┌──
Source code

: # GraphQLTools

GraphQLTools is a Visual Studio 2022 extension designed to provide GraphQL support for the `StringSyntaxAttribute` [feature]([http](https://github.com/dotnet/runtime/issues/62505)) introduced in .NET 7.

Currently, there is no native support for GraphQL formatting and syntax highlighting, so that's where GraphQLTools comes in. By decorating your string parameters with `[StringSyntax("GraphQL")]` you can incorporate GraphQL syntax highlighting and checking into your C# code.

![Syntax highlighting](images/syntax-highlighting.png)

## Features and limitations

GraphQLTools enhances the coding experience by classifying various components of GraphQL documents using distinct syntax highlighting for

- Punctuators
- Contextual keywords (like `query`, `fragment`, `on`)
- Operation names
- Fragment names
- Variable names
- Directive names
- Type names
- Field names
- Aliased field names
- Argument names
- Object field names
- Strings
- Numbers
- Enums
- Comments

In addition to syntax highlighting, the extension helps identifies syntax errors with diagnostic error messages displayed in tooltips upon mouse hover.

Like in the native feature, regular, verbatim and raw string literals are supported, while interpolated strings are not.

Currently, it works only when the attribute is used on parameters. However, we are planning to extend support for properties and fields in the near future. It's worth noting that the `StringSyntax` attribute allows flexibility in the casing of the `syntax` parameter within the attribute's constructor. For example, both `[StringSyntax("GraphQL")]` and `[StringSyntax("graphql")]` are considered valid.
└──
┌──
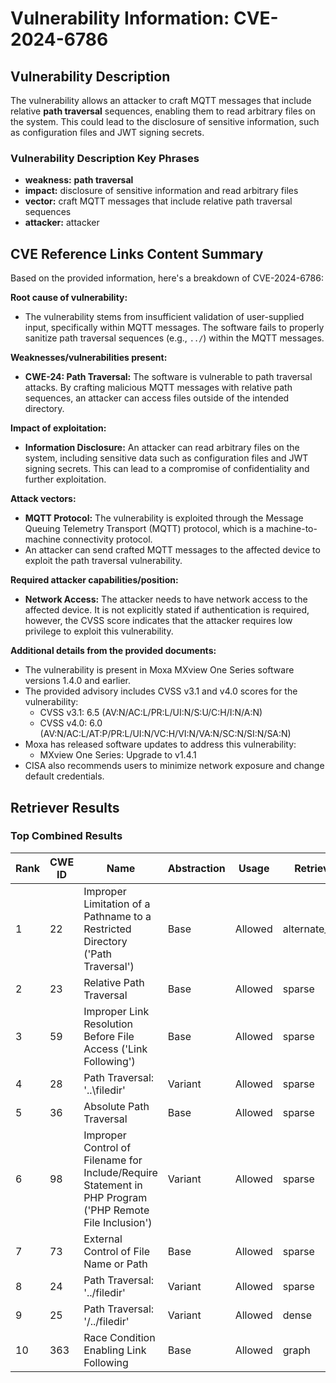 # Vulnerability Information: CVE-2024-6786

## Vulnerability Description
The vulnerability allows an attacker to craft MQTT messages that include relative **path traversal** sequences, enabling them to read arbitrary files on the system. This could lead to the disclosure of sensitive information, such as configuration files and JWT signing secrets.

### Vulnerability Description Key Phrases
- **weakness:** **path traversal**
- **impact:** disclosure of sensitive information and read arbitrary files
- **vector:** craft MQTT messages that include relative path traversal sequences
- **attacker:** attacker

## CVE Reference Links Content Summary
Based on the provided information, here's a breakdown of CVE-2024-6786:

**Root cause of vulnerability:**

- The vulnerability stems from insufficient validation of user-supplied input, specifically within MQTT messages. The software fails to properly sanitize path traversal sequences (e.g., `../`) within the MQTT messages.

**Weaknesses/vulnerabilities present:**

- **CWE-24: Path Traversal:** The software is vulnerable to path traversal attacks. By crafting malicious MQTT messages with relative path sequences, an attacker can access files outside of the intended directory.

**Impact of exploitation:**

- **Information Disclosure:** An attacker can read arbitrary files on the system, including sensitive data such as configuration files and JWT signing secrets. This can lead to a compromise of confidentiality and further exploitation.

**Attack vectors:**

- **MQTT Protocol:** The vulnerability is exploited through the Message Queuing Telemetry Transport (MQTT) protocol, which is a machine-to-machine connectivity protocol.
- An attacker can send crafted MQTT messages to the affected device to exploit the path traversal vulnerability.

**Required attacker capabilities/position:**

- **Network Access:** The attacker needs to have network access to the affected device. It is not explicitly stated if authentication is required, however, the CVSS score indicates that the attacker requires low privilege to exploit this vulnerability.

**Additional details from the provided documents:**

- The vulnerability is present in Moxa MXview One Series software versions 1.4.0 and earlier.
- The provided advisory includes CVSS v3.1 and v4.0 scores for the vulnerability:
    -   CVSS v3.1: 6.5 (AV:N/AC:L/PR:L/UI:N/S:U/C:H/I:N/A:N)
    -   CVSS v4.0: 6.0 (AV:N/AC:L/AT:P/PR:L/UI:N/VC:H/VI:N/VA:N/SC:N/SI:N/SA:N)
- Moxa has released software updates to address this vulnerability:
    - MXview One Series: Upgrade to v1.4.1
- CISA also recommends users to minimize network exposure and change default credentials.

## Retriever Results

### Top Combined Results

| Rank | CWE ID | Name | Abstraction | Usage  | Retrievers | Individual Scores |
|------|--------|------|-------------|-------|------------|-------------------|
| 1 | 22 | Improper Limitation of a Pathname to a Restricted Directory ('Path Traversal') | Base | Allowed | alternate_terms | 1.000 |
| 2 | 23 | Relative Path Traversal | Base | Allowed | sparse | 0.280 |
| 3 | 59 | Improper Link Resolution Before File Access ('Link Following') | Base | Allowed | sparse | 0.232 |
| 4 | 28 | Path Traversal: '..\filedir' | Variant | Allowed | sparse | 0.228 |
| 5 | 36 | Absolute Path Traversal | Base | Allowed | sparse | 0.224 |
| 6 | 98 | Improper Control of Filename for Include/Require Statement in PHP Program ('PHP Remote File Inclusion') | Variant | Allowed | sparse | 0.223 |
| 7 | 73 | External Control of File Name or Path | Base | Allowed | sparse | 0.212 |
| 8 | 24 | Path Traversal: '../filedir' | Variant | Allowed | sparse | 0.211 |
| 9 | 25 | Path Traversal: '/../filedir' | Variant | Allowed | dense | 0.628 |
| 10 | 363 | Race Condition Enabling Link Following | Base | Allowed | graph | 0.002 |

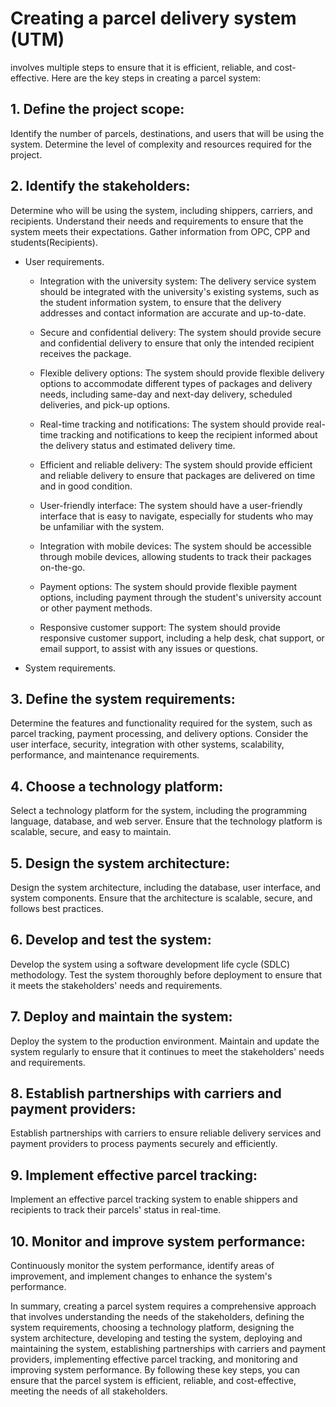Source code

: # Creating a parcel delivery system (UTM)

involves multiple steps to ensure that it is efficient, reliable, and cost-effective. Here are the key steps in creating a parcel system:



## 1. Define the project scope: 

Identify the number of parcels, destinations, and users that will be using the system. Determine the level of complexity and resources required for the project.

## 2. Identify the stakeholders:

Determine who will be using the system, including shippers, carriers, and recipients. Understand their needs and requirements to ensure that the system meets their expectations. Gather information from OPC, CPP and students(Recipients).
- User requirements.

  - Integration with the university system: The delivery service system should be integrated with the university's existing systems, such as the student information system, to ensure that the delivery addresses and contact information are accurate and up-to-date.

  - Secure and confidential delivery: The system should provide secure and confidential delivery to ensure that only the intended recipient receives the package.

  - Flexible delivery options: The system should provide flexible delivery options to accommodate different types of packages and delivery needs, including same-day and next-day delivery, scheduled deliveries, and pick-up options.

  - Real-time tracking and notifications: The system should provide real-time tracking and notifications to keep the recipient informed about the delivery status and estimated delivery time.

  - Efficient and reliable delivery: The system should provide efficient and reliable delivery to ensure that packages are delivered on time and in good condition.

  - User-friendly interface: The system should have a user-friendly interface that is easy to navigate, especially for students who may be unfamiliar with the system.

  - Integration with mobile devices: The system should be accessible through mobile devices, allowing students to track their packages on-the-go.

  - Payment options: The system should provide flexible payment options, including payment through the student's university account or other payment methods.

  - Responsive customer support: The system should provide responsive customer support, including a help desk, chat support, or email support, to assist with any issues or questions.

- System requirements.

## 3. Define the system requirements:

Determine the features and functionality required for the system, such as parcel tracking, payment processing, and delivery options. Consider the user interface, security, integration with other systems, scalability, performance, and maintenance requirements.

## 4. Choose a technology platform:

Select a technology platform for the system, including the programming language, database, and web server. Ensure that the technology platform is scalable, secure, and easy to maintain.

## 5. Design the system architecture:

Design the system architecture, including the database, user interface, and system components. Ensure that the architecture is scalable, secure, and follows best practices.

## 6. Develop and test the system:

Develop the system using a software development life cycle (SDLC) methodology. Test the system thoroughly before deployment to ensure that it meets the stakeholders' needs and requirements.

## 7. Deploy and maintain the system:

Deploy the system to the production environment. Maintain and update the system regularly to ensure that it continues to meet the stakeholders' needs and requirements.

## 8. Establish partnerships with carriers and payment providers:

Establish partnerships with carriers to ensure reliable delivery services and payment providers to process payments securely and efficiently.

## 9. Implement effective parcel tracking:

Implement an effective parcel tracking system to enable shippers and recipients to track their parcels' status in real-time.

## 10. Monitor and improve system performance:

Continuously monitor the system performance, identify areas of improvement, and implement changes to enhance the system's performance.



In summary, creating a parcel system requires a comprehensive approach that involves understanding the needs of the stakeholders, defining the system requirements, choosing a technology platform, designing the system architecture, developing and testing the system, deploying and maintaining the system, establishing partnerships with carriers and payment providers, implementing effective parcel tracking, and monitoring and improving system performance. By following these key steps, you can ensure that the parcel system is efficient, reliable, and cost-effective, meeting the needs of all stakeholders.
└──
┌──
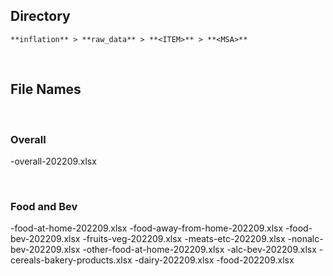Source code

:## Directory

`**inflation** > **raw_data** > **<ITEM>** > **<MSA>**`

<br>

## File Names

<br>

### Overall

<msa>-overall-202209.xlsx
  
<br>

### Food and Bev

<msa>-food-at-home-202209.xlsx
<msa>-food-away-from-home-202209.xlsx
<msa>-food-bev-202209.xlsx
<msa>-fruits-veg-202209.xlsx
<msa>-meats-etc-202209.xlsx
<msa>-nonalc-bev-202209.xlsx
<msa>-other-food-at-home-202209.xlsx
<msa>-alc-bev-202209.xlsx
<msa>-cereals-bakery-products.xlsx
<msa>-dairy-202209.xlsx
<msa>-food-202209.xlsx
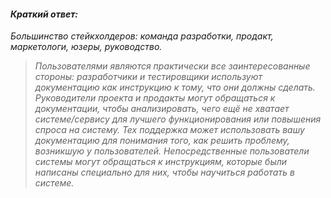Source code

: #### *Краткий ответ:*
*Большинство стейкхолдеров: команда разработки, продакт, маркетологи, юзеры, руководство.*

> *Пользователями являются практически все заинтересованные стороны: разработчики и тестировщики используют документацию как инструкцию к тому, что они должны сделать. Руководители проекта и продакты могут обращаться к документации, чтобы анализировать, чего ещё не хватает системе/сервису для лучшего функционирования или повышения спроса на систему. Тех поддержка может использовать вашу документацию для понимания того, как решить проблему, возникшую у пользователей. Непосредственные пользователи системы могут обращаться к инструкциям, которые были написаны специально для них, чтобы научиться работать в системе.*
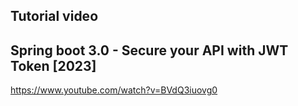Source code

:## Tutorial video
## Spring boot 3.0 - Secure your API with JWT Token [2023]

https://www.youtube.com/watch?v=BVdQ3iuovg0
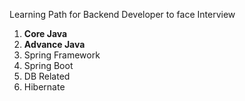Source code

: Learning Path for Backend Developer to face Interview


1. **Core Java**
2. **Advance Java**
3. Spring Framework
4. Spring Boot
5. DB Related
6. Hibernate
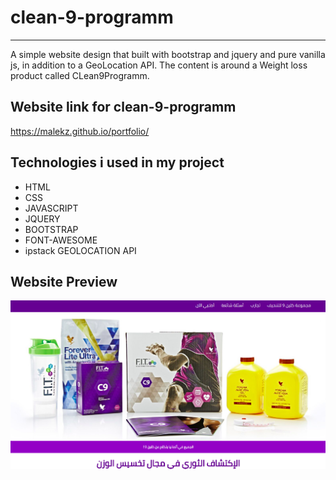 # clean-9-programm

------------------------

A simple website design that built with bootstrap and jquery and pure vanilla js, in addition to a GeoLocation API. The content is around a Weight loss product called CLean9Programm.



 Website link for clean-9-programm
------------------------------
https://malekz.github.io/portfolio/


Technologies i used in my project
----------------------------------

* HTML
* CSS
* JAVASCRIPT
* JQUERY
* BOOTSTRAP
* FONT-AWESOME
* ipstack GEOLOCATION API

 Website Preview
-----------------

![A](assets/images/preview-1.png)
└──
Work to be completed:
In the listing above, locate the line containing "## 6. Develop" and the line containing "Continuously monitor the". Extract those two lines and every line between them, exactly as written, and only those.

Response below:
## 6. Develop and test the system:

Develop the system using a software development life cycle (SDLC) methodology. Test the system thoroughly before deployment to ensure that it meets the stakeholders' needs and requirements.

## 7. Deploy and maintain the system:

Deploy the system to the production environment. Maintain and update the system regularly to ensure that it continues to meet the stakeholders' needs and requirements.

## 8. Establish partnerships with carriers and payment providers:

Establish partnerships with carriers to ensure reliable delivery services and payment providers to process payments securely and efficiently.

## 9. Implement effective parcel tracking:

Implement an effective parcel tracking system to enable shippers and recipients to track their parcels' status in real-time.

## 10. Monitor and improve system performance:

Continuously monitor the system performance, identify areas of improvement, and implement changes to enhance the system's performance.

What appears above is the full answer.